Gallo.—Tú sabras, cómo ya dizes que oyste a Demophon, que como yo fuesse tan viçioso y de tan luxuriosa inclinaçion, siguio la muerte al mi muy más continuo vso de viuir. Porque de todos fue aborreçido por mi suçio comer y luxuriar, y ansi vn dia acabando en todo deleyte de comer y beber esplendidamente, me retray a vna privada a purgar mi vientre que con grande instançia me aquexó la gran repleçion de yrle a baçiar. En el qual lugar entraron dos mis mas pribados familiares, y por estar ya enhastiados de mis viçios y vida suçia, con mano armada me començaron a herir hasta que me mataron, y despues avn se me huvo de dar mi conueniente sepoltura por cumplido galardon, que me echaron el cuerpo en aquella privada donde estuve abscondido mucho tiempo que no me hallaron, hasta que fue a salir al Tibre entre las inmundiçias y suçiedades que uienen por el comun conducto de la çiudad. Y ansi sabras, que dexando mi cuerpo caydo alli, salida mi ánima se fue a lançar en el vientre de una fiera y muy valiente puerca que en los montes de Armenia estaua preñada de seys lechones, y yo vine a salir en el prímero que pario.
Miçilo.—O valame Dios; yo sueño lo que oyo? Que de honbre veniste a ser puerco, tan suçio y tan bruto animal? No puedo disimular admiraçion quando veo que tiene naturaleza formadas criaturas como tú que en esperiençia y conocimiento llena ventaja a mi inhabilidad tan sin comparacion. Ya me voy desengañando de mi ceguedad, y voy conociendo de tu mucho saber lo poco que soy. Y ansi de oy más me quiero someter a tu disçiplina, como veo que tiene tanta muestra de deidad.
Gallo.—Y este tienes, Miçilo, por caso de admiracion? Pues menos podrias creer que aurá alguno que juntamente sea honbre y puerco, y avn pluguiesse a dios no fuesse peor y mas vil. Que avn la naturaleza del puerco no es la peor.
Miçilo.—Pues cómo y puede auer algun animal mas torpe y suçio que el?
Gallo.—Preguntaselo a Grilo, noble varon griego, el qual boluiendo de la guerra de Troya passando por la ysla de Candia le conuertio la maga Cyrçes en puerco, y despues por ruego de Ulixes le quisiera boluer honbre, y tanta ventaja halló Grilo en la naturaleza de puerco, y tanta mejora y bondad que escogio quedarse ansi, y menospreçió boluerse a su natural patria.
Miçilo.—Por cierto cosas me cuentas que avn a los hombres de mucha esperiençia cansassen admiraçion, quanto más a vn pobre çapatero como yo.

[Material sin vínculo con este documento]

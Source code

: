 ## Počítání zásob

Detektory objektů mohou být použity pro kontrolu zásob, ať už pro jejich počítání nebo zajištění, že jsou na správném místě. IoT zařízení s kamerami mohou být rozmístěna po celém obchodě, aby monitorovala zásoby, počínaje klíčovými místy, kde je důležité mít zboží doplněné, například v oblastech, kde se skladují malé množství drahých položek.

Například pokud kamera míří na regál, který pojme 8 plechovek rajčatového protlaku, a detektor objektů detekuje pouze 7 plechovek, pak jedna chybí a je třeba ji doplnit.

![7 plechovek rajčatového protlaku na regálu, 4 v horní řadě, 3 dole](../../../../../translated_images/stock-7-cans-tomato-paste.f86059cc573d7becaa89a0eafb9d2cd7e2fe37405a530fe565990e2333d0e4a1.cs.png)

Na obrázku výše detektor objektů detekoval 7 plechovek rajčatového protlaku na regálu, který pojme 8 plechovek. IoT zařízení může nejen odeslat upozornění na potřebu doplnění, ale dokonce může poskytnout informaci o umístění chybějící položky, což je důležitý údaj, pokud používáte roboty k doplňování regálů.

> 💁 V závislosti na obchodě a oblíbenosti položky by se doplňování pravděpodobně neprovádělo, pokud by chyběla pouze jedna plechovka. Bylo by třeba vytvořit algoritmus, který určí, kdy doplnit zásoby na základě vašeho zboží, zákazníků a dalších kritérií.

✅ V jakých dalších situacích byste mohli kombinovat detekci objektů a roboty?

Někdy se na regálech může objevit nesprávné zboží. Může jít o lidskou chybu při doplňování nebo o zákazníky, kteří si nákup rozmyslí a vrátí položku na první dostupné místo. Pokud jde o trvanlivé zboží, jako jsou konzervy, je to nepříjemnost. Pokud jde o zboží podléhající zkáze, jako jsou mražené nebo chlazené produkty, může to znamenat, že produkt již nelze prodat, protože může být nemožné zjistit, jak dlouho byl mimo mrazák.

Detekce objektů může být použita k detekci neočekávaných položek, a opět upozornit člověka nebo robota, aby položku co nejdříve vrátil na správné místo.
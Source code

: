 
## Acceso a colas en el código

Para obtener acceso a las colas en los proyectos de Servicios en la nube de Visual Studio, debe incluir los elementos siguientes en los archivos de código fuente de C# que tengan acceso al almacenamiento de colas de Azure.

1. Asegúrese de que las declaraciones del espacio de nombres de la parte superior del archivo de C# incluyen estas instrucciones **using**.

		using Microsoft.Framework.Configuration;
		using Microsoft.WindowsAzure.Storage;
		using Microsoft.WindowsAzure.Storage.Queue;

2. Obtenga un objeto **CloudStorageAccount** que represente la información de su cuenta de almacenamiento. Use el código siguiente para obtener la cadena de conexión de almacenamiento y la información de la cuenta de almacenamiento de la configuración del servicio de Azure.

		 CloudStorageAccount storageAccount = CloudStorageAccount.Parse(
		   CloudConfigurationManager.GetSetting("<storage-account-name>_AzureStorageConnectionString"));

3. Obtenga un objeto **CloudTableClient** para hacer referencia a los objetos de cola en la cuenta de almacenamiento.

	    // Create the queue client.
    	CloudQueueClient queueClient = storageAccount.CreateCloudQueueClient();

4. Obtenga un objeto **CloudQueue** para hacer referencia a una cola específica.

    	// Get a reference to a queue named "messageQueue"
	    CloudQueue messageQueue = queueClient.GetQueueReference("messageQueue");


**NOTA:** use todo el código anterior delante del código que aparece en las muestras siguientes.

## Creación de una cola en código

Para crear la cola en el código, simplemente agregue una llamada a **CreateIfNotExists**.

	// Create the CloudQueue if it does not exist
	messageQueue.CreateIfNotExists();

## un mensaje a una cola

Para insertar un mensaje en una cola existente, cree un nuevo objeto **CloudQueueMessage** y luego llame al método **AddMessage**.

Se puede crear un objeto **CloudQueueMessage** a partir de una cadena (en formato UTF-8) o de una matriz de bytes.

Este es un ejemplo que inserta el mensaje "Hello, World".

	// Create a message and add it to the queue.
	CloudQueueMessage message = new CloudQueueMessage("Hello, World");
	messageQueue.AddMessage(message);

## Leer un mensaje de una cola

Gallo.—Pues porque no me tengas por mentiroso, y que quiero ganar opinion contigo contandote fabulas, sabras que esta historia auctorizó Plutarco el historiador griego de más auctoridad.
Miçilo.—Pues, valame dios, que bondad halló ese Grilo en la naturaleza de puerco, por la qual a nuestra naturaleza de hombre la prefirio?
Gallo.—La que yo hallé.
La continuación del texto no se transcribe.